自動運転フォークリフトや燃料電池システムなど、次世代産業車両開発を精力的に進めている豊田自動織機。同社の技術トップを務めるのが、1980年代の大学生時代から自動運転に注目してきたという経営役員 技術統括の一条恒氏だ。一条氏は、時代の先を見通す自らの思考のルーツとして古今東西のSFを挙げる。豊田自動織機の企業精神にも表れているというSF的な発想とは? 日本が世界的自動車大国になるとは誰も考えなかった時代から自動車開発に挑み、トヨタ自動車を生んだ同社のDNAに迫る。
豊田自動織機は創業100周年のスタートアップ企業である
──一条さんは学生時代に農業機械の自動運転を研究していたのが豊田自動織機入社のきっかけとのことですが、1980年代という非常に早い時期からなぜ自動運転の分野に興味があったのですか。

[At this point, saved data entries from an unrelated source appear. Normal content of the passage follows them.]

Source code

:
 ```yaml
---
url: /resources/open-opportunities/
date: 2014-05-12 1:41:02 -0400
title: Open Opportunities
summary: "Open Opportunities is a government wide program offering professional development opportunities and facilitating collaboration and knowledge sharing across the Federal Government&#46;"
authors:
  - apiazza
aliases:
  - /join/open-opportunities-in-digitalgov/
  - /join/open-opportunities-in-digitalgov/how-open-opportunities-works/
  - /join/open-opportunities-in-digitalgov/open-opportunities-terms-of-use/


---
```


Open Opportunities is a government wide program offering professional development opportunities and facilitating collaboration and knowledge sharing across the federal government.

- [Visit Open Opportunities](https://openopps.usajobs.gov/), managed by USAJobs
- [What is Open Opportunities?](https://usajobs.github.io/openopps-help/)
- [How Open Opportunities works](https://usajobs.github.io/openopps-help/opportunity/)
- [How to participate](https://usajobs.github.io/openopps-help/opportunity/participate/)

一条恒氏(以下敬称略) 私は子供のころからロボットアニメに出てくる科学者に憧れていたんですよ(笑)。それもあって、大学時代は自動運転トラクターなど農業機械をロボット化する研究室に所属していました。1984年当時、自動運転というと、ロケットに搭載するような800万円もするジャイロセンサーを使用する必要があり、技術的なハードルは非常に高いものでした。
──当時はコンピューターもまだ一般的ではない時代ですね。
一条 ちょうど車載用マイコンが実用化され始めた時期でした。コンピューターを車両に搭載できるようになり、どのような制御が可能になるのか、さまざまな検証を重ねました。
研究の対象は農業機械だけでなく、建設機械やフォークリフトなど、作業機械全般に広がっていきました。これらの機械は本質的に、人間の手と足の機能を拡張するものです。そこに目と頭脳の機能を付加することで、新しい可能性が開けると考え、複数の機械を統括的に制御するシステムなど、自動運転の将来像を見据えた研究に取り組みました。